Less than a week in, Minneapolis crisis response team has responded to 'quite a few' calls

Social worker Amber Ruth and officer Lori Goulet consult a person.
Social worker Amber Ruth and St. Paul police officer Lori Goulet consult a person in crisis in the person's house in St. Paul in 2018. In neighboring Minneapolis, a pilot program has launched where unarmed mental health professionals respond to nonviolent emergency calls related to behavioral health.
Evan Frost | MPR News 2018

A public safety reform that took shape following the murder of George Floyd officially got underway this week.

On Monday, Minneapolis launched its crisis intervention pilot program that deploys unarmed mental health professionals to behavioral and mental health emergencies.

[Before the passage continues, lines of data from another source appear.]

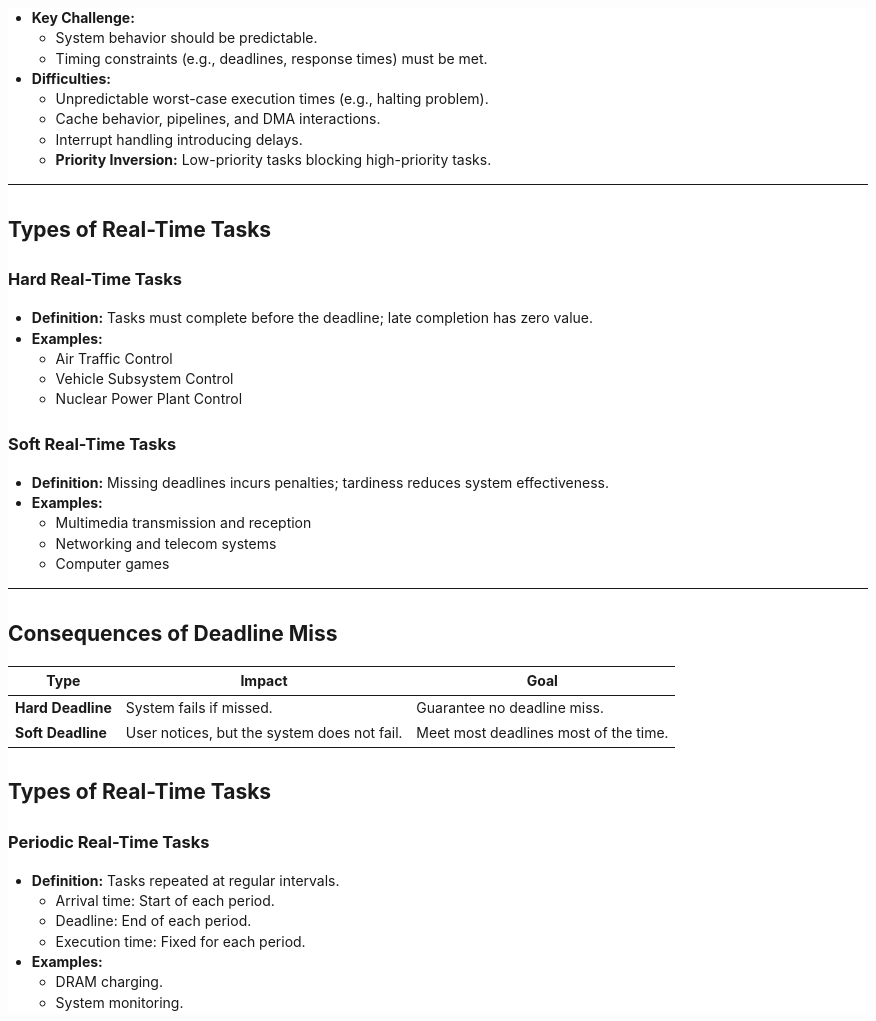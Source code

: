 - **Key Challenge:**
    - System behavior should be predictable.
    - Timing constraints (e.g., deadlines, response times) must be met.
- **Difficulties:**
    - Unpredictable worst-case execution times (e.g., halting problem).
    - Cache behavior, pipelines, and DMA interactions.
    - Interrupt handling introducing delays.
    - **Priority Inversion:** Low-priority tasks blocking high-priority tasks.

---

## Types of Real-Time Tasks

### Hard Real-Time Tasks

- **Definition:** Tasks must complete before the deadline; late completion has zero value.
- **Examples:**
    - Air Traffic Control
    - Vehicle Subsystem Control
    - Nuclear Power Plant Control

### Soft Real-Time Tasks

- **Definition:** Missing deadlines incurs penalties; tardiness reduces system effectiveness.
- **Examples:**
    - Multimedia transmission and reception
    - Networking and telecom systems
    - Computer games

---

## Consequences of Deadline Miss

|**Type**|**Impact**|**Goal**|
|---|---|---|
|**Hard Deadline**|System fails if missed.|Guarantee no deadline miss.|
|**Soft Deadline**|User notices, but the system does not fail.|Meet most deadlines most of the time.|

## Types of Real-Time Tasks

### Periodic Real-Time Tasks

- **Definition:** Tasks repeated at regular intervals.
    - Arrival time: Start of each period.
    - Deadline: End of each period.
    - Execution time: Fixed for each period.
- **Examples:**
    - DRAM charging.
    - System monitoring.
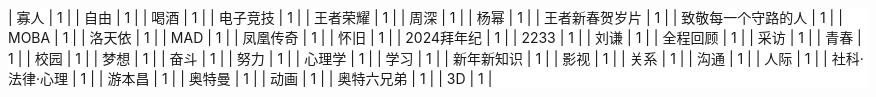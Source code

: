 | 寡人 | 1 |
| 自由 | 1 |
| 喝酒 | 1 |
| 电子竞技 | 1 |
| 王者荣耀 | 1 |
| 周深 | 1 |
| 杨幂 | 1 |
| 王者新春贺岁片 | 1 |
| 致敬每一个守路的人 | 1 |
| MOBA | 1 |
| 洛天依 | 1 |
| MAD | 1 |
| 凤凰传奇 | 1 |
| 怀旧 | 1 |
| 2024拜年纪 | 1 |
| 2233 | 1 |
| 刘谦 | 1 |
| 全程回顾 | 1 |
| 采访 | 1 |
| 青春 | 1 |
| 校园 | 1 |
| 梦想 | 1 |
| 奋斗 | 1 |
| 努力 | 1 |
| 心理学 | 1 |
| 学习 | 1 |
| 新年新知识 | 1 |
| 影视 | 1 |
| 关系 | 1 |
| 沟通 | 1 |
| 人际 | 1 |
| 社科·法律·心理 | 1 |
| 游本昌 | 1 |
| 奥特曼 | 1 |
| 动画 | 1 |
| 奥特六兄弟 | 1 |
| 3D | 1 |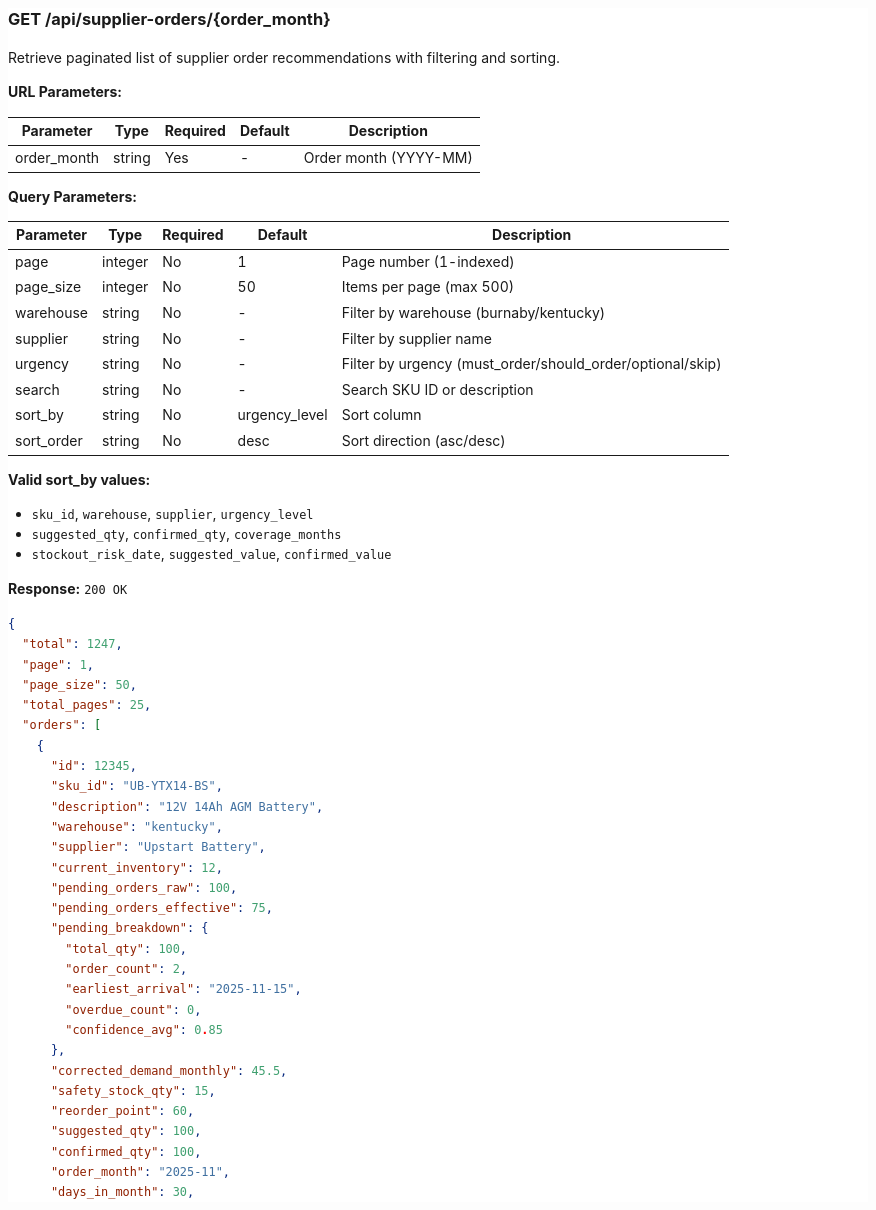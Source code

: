 
### GET /api/supplier-orders/{order_month}

Retrieve paginated list of supplier order recommendations with filtering and sorting.

**URL Parameters:**

| Parameter | Type | Required | Default | Description |
|-----------|------|----------|---------|-------------|
| order_month | string | Yes | - | Order month (YYYY-MM) |

**Query Parameters:**

| Parameter | Type | Required | Default | Description |
|-----------|------|----------|---------|-------------|
| page | integer | No | 1 | Page number (1-indexed) |
| page_size | integer | No | 50 | Items per page (max 500) |
| warehouse | string | No | - | Filter by warehouse (burnaby/kentucky) |
| supplier | string | No | - | Filter by supplier name |
| urgency | string | No | - | Filter by urgency (must_order/should_order/optional/skip) |
| search | string | No | - | Search SKU ID or description |
| sort_by | string | No | urgency_level | Sort column |
| sort_order | string | No | desc | Sort direction (asc/desc) |

**Valid sort_by values:**
- `sku_id`, `warehouse`, `supplier`, `urgency_level`
- `suggested_qty`, `confirmed_qty`, `coverage_months`
- `stockout_risk_date`, `suggested_value`, `confirmed_value`

**Response:** `200 OK`

```json
{
  "total": 1247,
  "page": 1,
  "page_size": 50,
  "total_pages": 25,
  "orders": [
    {
      "id": 12345,
      "sku_id": "UB-YTX14-BS",
      "description": "12V 14Ah AGM Battery",
      "warehouse": "kentucky",
      "supplier": "Upstart Battery",
      "current_inventory": 12,
      "pending_orders_raw": 100,
      "pending_orders_effective": 75,
      "pending_breakdown": {
        "total_qty": 100,
        "order_count": 2,
        "earliest_arrival": "2025-11-15",
        "overdue_count": 0,
        "confidence_avg": 0.85
      },
      "corrected_demand_monthly": 45.5,
      "safety_stock_qty": 15,
      "reorder_point": 60,
      "suggested_qty": 100,
      "confirmed_qty": 100,
      "order_month": "2025-11",
      "days_in_month": 30,
```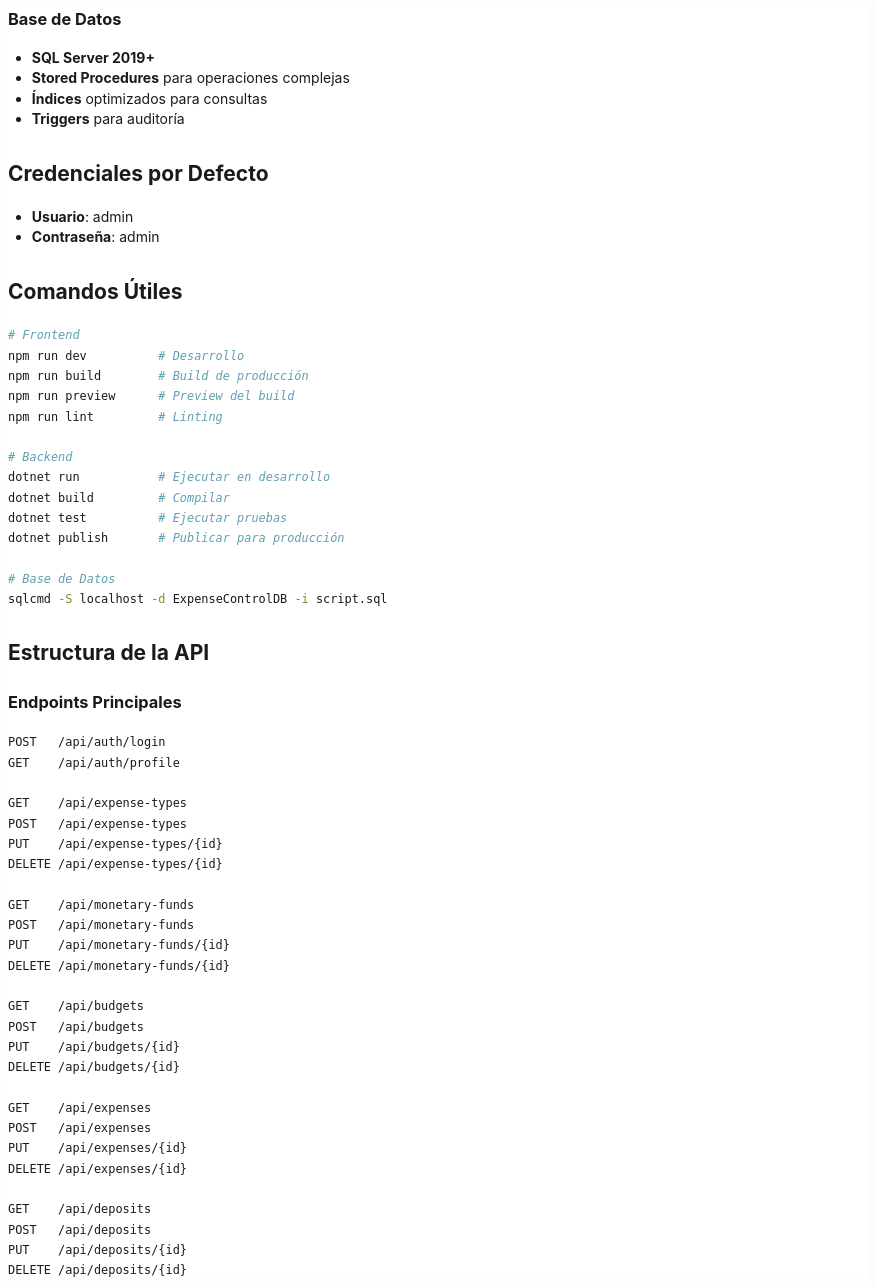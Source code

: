 ### Base de Datos
- **SQL Server 2019+**
- **Stored Procedures** para operaciones complejas
- **Índices** optimizados para consultas
- **Triggers** para auditoría

## Credenciales por Defecto

- **Usuario**: admin
- **Contraseña**: admin

## Comandos Útiles

```bash
# Frontend
npm run dev          # Desarrollo
npm run build        # Build de producción
npm run preview      # Preview del build
npm run lint         # Linting

# Backend
dotnet run           # Ejecutar en desarrollo
dotnet build         # Compilar
dotnet test          # Ejecutar pruebas
dotnet publish       # Publicar para producción

# Base de Datos
sqlcmd -S localhost -d ExpenseControlDB -i script.sql
```

## Estructura de la API

### Endpoints Principales

```
POST   /api/auth/login
GET    /api/auth/profile

GET    /api/expense-types
POST   /api/expense-types
PUT    /api/expense-types/{id}
DELETE /api/expense-types/{id}

GET    /api/monetary-funds
POST   /api/monetary-funds
PUT    /api/monetary-funds/{id}
DELETE /api/monetary-funds/{id}

GET    /api/budgets
POST   /api/budgets
PUT    /api/budgets/{id}
DELETE /api/budgets/{id}

GET    /api/expenses
POST   /api/expenses
PUT    /api/expenses/{id}
DELETE /api/expenses/{id}

GET    /api/deposits
POST   /api/deposits
PUT    /api/deposits/{id}
DELETE /api/deposits/{id}

```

The city has diverted some police funding to Canopy Roots Mobile Crisis to staff and manage the teams. The $6 million contract is for two years.

Program Manager Candace Hanson joined host Tom Crann Wednesday. You can hear their conversation using the audio player above. You can read a transcript of it below.

Since Monday, has your team responded to any calls?

Yes, we've responded to quite a few calls in the last couple of days.

What kinds of calls and how did they go?

There's a wide variety of different types of calls we've taken. So the best way I can generalize them is — they've all been related to mental health or behavioral health. They've involved folks who need to be connected to services, but also sometimes people who just need someone to listen to or connect with them.

What scenarios is your team prepared to handle?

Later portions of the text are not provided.